In model-based clustering, this is made explicit through assumptions about the form of \(p(\textbf{X})\), the joint distribution of the variables. An important side effect of its probabilistic formulation is that observations no longer belong to just one cluster. They have a non-zero probability to belong to any cluster, a property referred to as soft clustering. An advantage of this approach lies in the possibility to assign a measure of uncertainty to cluster assignments.
A common assumption is that the distribution of \(\textbf{X}\) follows a finite mixture model (FMM), that is, it comprises a finite number \(k\) of component distributions.
In general, a finite mixture distribution is a weighted sum of \(k\) probability distributions where the weights sum to one: \[ p(Y) = \sum_{j=1}^k \pi_j \, p_j(Y) \quad \quad \sum_{j=1}^k \pi_j = 1 \] \(p_j(Y)\) is called the \(j\)th component of the mixture and \(\pi_j\) is the \(j\)th mixing probability, also referred to as the \(j\)th mixture weight. The finite mixture is called homogeneous when the \(p_j(Y)\) are of the same family, and heterogeneous when they are from different distributional families. An important example of a heterogeneous mixture, discussed in Section 10.6, is a zero-inflated model for counts, a two-component mixture of a constant distribution and a classical distribution for counts such as the Poisson or Negative Binomial.

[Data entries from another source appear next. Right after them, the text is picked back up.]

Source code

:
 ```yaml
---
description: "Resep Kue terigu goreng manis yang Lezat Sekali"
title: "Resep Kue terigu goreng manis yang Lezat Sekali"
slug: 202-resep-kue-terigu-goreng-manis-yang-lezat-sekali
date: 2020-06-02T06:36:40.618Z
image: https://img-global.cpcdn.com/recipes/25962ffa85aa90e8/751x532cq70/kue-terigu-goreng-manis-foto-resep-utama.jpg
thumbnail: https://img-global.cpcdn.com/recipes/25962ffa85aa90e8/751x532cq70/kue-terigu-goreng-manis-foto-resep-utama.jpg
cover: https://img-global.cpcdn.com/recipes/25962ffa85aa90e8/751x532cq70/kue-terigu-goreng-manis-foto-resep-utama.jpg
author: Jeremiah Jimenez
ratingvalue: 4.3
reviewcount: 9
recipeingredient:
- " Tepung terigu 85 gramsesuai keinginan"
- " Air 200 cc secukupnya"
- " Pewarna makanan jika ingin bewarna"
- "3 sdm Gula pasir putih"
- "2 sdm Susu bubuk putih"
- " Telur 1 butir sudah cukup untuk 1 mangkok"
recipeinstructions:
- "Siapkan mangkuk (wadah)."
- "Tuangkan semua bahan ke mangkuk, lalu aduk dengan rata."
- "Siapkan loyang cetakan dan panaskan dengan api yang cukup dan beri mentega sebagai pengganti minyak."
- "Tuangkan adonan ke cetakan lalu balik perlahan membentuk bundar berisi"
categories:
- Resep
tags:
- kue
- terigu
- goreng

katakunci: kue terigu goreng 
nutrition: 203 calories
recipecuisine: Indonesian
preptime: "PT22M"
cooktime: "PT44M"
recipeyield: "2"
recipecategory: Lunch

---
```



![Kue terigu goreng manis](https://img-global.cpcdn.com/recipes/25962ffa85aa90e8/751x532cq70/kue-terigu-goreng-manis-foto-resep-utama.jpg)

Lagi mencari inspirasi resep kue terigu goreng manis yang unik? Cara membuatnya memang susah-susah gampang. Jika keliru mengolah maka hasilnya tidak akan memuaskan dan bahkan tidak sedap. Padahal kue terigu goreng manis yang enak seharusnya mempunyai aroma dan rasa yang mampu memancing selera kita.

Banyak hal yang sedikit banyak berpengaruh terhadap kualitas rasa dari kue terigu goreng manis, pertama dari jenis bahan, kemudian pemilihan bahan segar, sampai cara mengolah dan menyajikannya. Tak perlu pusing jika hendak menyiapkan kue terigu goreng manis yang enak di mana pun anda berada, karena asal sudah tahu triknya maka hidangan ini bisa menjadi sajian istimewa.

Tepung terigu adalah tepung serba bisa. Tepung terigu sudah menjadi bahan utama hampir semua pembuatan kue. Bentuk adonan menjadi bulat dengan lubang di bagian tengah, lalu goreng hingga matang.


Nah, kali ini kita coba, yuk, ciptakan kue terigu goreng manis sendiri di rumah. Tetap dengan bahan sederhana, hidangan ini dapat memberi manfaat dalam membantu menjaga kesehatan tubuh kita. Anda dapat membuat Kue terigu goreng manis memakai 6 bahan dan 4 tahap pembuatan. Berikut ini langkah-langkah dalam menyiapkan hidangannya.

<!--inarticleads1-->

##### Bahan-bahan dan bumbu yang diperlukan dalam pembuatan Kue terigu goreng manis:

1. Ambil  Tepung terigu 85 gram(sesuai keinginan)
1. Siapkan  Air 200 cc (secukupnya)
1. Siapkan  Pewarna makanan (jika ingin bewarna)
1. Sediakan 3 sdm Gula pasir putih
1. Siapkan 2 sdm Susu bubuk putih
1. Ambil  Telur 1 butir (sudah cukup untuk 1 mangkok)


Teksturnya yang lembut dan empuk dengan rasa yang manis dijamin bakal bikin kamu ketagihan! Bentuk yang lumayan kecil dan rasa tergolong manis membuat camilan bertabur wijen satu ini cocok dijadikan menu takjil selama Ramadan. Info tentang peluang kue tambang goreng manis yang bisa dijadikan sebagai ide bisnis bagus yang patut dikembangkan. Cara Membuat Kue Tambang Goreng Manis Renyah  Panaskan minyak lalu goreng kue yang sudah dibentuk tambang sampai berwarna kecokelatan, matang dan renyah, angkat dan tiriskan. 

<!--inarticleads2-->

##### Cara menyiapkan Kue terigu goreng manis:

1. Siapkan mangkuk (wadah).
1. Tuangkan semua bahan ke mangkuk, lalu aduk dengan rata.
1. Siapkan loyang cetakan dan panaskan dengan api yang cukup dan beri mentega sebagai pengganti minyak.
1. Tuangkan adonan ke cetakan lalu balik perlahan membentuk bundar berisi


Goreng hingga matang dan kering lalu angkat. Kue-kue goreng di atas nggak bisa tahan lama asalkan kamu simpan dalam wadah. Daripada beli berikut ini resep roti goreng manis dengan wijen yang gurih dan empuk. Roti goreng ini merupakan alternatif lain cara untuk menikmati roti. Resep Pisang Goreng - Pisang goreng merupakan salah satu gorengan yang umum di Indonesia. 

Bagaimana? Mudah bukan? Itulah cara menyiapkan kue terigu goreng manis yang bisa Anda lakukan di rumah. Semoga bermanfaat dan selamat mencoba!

The class of finite mixture models (FMM) is very broad and the models can get quite complicated. For example, each \(p_j(Y)\) could be a generalized linear model and its mean can depend on inputs and parameters. The mixing probabilities can also be modeled as functions of inputs and parameters using logistic (2-component models) or multinomial model types.
How do mixtures of distributions come about? An intuitive motivation is through a latent variable process. A discrete random variable \(S\) takes on states \(j=1,\cdots,k\) with probabilities \(\pi_j\). It is called a latent variable because we cannot observe it directly. We only observe its influence on the distribution of \(Y\), the variable we are interested in, and that depends on \(S\). This dependence results in a different conditional distribution of \(Y\) for each of the possible states of \(S\), \(p(Y| S=j)\). We can then derive the marginal distribution of \(Y\), the distribution we are interested in, by integrating out (summing over) \(S\) in the joint distribution
\[\begin{align*} p(Y) &= \sum_{j=1}^k \Pr(Y, S=j) \\ &= \sum_{j=1}^k \Pr(S=j) \, p(Y|S=j) = \sum_{j=1}^k \pi_j \, p_j(Y) \end{align*}\]
This is the same as computing the weighted sum over the conditional distributions–the finite mixture formulation. We cannot observe \(S\) directly, it exerts its influence on \(Y\) through the likelihood of its states (\(\pi_j\)) and the conditional distributions of \(Y|S=j\).
A special case of FMMs are Gaussian mixtures where the component distributions are multivariate Gaussian. (See Section 3.7 for a review of the multivariate Gaussian distribution.) The mixture distribution in model-based clustering is \[ p(\textbf{X}) = \sum_{j=1}^k \pi_j \, G(\boldsymbol{\mu}_j,\boldsymbol{\Sigma}_j) \]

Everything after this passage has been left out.